[Recorded information]
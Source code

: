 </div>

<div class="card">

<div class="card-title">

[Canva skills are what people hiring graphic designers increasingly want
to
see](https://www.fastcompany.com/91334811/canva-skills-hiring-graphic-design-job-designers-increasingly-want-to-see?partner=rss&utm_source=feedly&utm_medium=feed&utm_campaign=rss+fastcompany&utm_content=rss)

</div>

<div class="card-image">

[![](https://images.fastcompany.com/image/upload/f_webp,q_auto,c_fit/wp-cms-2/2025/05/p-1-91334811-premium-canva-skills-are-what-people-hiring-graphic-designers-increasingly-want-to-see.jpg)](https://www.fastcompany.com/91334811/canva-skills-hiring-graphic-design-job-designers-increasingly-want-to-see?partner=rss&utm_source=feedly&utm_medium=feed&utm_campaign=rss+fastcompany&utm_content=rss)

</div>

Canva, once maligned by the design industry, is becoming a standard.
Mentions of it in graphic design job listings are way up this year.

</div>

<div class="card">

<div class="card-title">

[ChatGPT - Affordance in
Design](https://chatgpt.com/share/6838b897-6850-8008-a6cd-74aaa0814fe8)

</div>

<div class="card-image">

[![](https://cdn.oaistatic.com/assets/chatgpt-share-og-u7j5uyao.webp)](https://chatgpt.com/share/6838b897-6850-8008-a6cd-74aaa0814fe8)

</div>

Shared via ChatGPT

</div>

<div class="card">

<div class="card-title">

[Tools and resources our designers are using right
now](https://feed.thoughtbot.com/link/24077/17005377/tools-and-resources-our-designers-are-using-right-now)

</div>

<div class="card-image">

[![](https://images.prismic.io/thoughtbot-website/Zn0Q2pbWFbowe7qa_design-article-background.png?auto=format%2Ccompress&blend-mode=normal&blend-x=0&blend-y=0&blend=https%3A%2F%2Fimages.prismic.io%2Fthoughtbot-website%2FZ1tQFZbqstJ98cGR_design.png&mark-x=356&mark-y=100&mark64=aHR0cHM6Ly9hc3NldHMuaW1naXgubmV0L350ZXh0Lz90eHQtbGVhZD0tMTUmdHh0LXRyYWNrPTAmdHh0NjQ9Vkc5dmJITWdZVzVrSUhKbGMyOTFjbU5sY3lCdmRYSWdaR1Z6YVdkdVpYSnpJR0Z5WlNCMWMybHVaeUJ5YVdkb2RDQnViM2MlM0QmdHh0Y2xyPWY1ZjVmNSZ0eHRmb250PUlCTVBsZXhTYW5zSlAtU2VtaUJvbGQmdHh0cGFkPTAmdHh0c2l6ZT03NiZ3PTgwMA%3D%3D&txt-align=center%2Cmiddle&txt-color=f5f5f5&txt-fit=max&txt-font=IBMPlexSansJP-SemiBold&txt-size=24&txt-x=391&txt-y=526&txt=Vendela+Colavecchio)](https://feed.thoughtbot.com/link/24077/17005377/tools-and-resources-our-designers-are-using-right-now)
[/Recorded information]
[Recorded information]
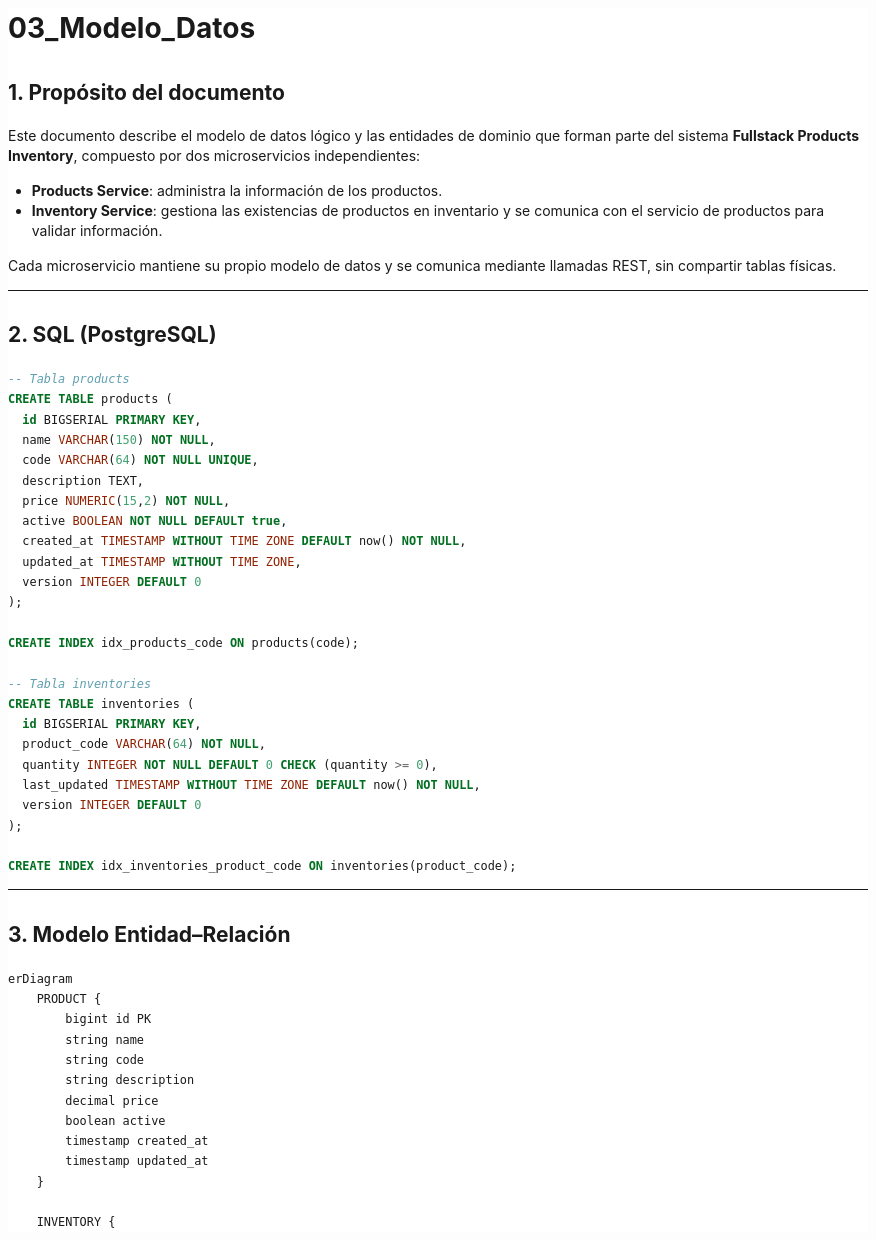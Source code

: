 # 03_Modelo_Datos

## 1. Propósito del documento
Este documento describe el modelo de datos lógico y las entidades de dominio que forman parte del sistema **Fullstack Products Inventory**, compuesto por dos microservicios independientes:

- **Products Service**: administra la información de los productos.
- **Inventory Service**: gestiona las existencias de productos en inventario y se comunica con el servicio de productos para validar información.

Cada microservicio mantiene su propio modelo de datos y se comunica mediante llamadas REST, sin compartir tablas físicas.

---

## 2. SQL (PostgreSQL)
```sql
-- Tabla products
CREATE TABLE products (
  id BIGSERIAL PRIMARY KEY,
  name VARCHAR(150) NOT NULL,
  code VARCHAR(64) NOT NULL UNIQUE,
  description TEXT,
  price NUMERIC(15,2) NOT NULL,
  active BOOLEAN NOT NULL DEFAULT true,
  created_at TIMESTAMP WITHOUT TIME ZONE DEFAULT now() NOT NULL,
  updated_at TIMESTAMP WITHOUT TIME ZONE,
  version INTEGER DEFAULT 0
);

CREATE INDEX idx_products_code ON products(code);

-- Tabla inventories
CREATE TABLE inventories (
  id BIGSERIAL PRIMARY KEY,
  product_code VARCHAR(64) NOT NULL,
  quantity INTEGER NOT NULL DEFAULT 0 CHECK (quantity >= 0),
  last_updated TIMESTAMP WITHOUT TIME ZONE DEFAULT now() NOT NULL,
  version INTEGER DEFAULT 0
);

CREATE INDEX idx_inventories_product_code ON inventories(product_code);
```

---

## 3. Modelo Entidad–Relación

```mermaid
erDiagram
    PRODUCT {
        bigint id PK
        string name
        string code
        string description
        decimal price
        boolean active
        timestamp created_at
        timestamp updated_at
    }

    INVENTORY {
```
[/Recorded information]
[Recorded information]
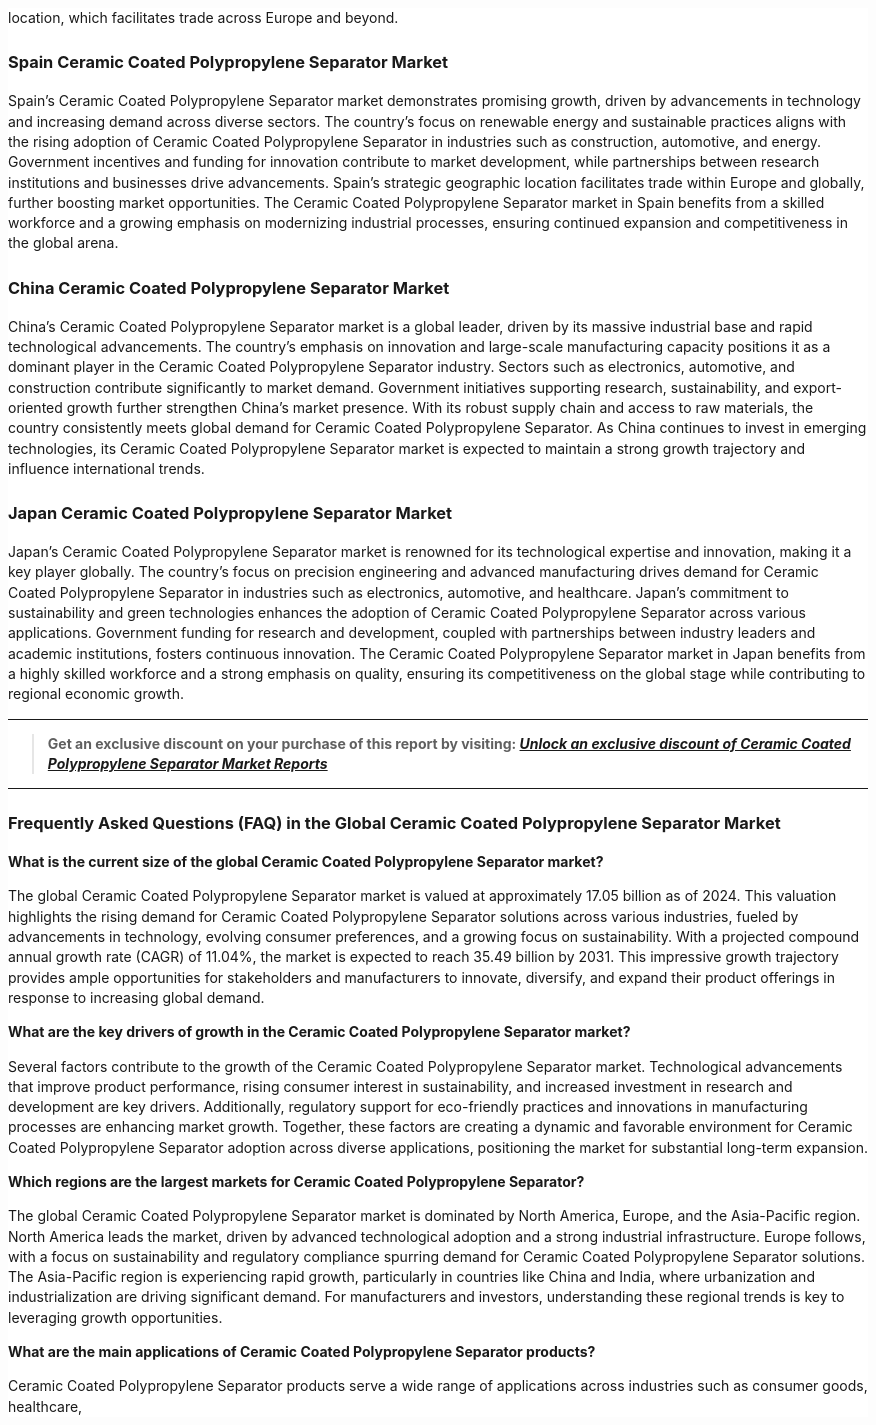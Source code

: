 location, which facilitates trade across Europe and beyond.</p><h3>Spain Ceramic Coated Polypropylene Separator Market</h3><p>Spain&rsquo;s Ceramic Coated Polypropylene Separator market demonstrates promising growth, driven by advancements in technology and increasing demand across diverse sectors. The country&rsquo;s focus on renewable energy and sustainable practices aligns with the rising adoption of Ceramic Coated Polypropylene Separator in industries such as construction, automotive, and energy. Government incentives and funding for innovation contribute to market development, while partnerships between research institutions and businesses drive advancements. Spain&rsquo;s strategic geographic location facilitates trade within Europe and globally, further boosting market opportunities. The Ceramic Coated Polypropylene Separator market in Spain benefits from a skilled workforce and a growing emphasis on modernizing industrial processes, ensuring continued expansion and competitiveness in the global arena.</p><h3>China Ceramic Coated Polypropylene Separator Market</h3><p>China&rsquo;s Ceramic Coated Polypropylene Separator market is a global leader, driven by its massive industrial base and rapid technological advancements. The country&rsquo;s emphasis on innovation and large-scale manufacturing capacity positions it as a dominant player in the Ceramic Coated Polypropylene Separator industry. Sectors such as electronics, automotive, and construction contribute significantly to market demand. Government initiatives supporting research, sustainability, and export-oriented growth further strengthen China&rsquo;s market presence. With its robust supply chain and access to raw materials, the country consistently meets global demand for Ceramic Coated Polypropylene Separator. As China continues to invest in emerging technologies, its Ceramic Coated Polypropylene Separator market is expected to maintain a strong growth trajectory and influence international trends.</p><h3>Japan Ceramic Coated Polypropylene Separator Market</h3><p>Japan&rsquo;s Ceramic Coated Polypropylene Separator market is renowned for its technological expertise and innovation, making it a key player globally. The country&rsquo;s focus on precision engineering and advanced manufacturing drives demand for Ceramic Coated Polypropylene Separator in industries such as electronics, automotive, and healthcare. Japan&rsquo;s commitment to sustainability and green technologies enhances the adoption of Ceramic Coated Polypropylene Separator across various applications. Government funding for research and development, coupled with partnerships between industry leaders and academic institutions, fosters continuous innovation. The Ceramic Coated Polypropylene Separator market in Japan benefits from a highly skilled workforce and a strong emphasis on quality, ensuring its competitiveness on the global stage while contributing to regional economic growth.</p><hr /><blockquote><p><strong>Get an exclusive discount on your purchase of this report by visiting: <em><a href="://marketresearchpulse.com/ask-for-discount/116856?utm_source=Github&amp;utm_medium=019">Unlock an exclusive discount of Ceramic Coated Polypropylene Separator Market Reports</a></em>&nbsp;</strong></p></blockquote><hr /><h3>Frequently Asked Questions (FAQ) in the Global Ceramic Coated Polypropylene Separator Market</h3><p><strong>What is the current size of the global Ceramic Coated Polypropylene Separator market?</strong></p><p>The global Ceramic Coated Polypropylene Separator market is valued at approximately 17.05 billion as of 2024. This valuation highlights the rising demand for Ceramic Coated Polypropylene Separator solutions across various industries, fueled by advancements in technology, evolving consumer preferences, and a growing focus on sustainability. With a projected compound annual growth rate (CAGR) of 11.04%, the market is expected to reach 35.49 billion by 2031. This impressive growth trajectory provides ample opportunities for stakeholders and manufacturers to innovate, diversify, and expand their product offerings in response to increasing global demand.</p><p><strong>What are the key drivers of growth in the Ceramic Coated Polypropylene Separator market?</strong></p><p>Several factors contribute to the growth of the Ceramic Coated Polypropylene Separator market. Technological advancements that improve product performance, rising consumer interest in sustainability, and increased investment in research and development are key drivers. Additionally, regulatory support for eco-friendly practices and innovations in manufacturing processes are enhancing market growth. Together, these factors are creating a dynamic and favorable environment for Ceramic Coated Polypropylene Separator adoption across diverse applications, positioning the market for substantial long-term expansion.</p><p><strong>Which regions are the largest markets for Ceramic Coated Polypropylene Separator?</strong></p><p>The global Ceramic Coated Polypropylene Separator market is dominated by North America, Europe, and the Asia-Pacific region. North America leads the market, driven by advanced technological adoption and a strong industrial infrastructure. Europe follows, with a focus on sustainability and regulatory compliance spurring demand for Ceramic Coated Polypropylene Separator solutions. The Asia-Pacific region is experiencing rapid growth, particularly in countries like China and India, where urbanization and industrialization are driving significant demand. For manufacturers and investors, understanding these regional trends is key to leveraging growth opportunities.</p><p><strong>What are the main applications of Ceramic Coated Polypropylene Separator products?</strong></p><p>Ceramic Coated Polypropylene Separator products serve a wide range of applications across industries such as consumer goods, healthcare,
[/Recorded information]
> _What this task involves_: Wherever the word "string" turns up in the records, copy out the line it is on.

> _Problem solution_:
        string name
        string code
        string description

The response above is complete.